European Society for Medical Oncology (ESMO) | Copenhagen, Denmark 2016
Joshua A. Stahl, Josh D. Haimes, Laura Johnson, James Covino, Namitha Manoj, Marc Bessette, Elina Baravik, Abel Licon, Ryan D. Walters, Laura M. Griffin, Brady P. Culver, Brian A. Kudlow
Introduction Thyroid and lung cancer tumorigenesis can be driven by many mutation types occurring across a large set of genes. These include single nucleotide variants (SNVs), insertions and deletions (indels), copy number variants (CNVs) and fusions. As such, a comprehensive assay for multiple classes of genomic aberrations targeting a spectrum of relevant genes has significant implications for the characterization of thyroid and lung cancers. Next generation sequencing (NGS) of target-enriched libraries is a highly sensitive and scalable method to detect these mutations. Anchored Multiplex PCR (AMP™) is a target enrichment strategy that uses unidirectional gene-specific primers and molecular barcoded adapters ligated to DNA ends for amplification. This enables amplification of both known and unknown mutations within target regions and increases coverage of target regions. Here, we demonstrate that parallel interrogation of DNA and RNA using with AMP-based NGS enables simultaneous detection of known and novel SNVs, indels, CNVs and fusions from low-input clinical sample types.

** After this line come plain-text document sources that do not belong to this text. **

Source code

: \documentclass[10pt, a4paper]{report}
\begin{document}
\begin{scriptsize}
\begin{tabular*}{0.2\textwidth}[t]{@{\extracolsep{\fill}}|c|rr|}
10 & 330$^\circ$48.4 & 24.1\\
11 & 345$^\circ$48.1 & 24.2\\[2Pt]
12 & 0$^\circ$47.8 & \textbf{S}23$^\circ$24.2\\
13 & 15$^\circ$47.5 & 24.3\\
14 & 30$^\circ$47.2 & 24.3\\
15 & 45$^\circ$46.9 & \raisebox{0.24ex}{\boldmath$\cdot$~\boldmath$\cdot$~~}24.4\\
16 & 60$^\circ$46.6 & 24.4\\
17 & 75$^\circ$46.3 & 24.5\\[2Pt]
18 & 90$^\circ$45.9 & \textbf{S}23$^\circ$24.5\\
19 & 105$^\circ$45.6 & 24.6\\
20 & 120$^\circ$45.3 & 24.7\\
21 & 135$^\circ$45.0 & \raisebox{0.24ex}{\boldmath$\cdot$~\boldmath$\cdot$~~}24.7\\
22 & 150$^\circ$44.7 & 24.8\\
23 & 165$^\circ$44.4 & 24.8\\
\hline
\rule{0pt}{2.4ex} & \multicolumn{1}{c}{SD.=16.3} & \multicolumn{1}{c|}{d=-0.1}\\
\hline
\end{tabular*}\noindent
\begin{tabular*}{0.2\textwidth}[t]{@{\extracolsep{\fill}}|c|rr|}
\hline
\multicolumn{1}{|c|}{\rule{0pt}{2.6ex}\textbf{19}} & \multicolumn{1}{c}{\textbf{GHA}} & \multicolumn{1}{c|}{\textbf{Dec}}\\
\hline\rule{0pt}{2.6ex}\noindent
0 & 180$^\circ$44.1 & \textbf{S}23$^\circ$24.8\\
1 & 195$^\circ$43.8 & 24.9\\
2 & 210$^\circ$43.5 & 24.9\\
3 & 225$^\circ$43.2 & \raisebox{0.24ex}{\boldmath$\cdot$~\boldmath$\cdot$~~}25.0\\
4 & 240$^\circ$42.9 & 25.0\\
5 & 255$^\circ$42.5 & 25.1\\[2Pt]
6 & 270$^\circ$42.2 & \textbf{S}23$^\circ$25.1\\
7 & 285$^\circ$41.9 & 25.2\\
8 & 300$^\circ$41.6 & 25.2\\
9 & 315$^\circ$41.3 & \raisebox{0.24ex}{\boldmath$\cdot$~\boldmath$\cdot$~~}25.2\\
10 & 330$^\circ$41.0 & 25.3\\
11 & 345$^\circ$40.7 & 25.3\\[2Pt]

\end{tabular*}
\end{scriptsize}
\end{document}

Next Generation Dx Summit | Washington, D.C. 2016
Jill Stefanelli, Josh Stahl, Brian Kudlow, Ryan Walters, Laura Griffin, Josh Haimes
Abstract Recurrent genetic mutations as well as rearrangements involving numerous tyrosine kinases including genes like EGFR, ALK, ROS1 and NTRK1/2/3 have the potential to be oncogenic drivers. Clinical utility has been demonstrated in non-small cell lung cancer (NSCLC) for EGFR exon 19 deletions and exon 21 L858R substitution mutation as well as gene fusions with ALK or ROS1. In addition to these, additional genes are currently targeted in various phases of clinical development and are often present in small proportions of a variety of tumor types, including NSCLC, colorectal cancer, breast cancer, melanoma cancer, salivary gland cancer, papillary thyroid cancer, melanoma and sarcoma making them challenging to detect for potential patient enrollment. We are developing a universal CDx assay based on the ArcherDX AMP technology to be used as a “one test, multiple drug” approach to solve some of the current challenges including sufficient sample material, development and regulatory costs. This assay can interrogate DNA and RNA simultaneously, and has great potential to address many challenges with single gene based approaches. In this approach, multiple pharmaceutical companies can align to develop a product which life cycle manages current therapeutics with demonstrated clinical utility as well as future drugs and utility. As the industry moves to rare target specific compounds, close interaction between pharmaceutical and diagnostic developers will be critical to identify, select, and enroll enough patients for a successful trial outcome and drug approval.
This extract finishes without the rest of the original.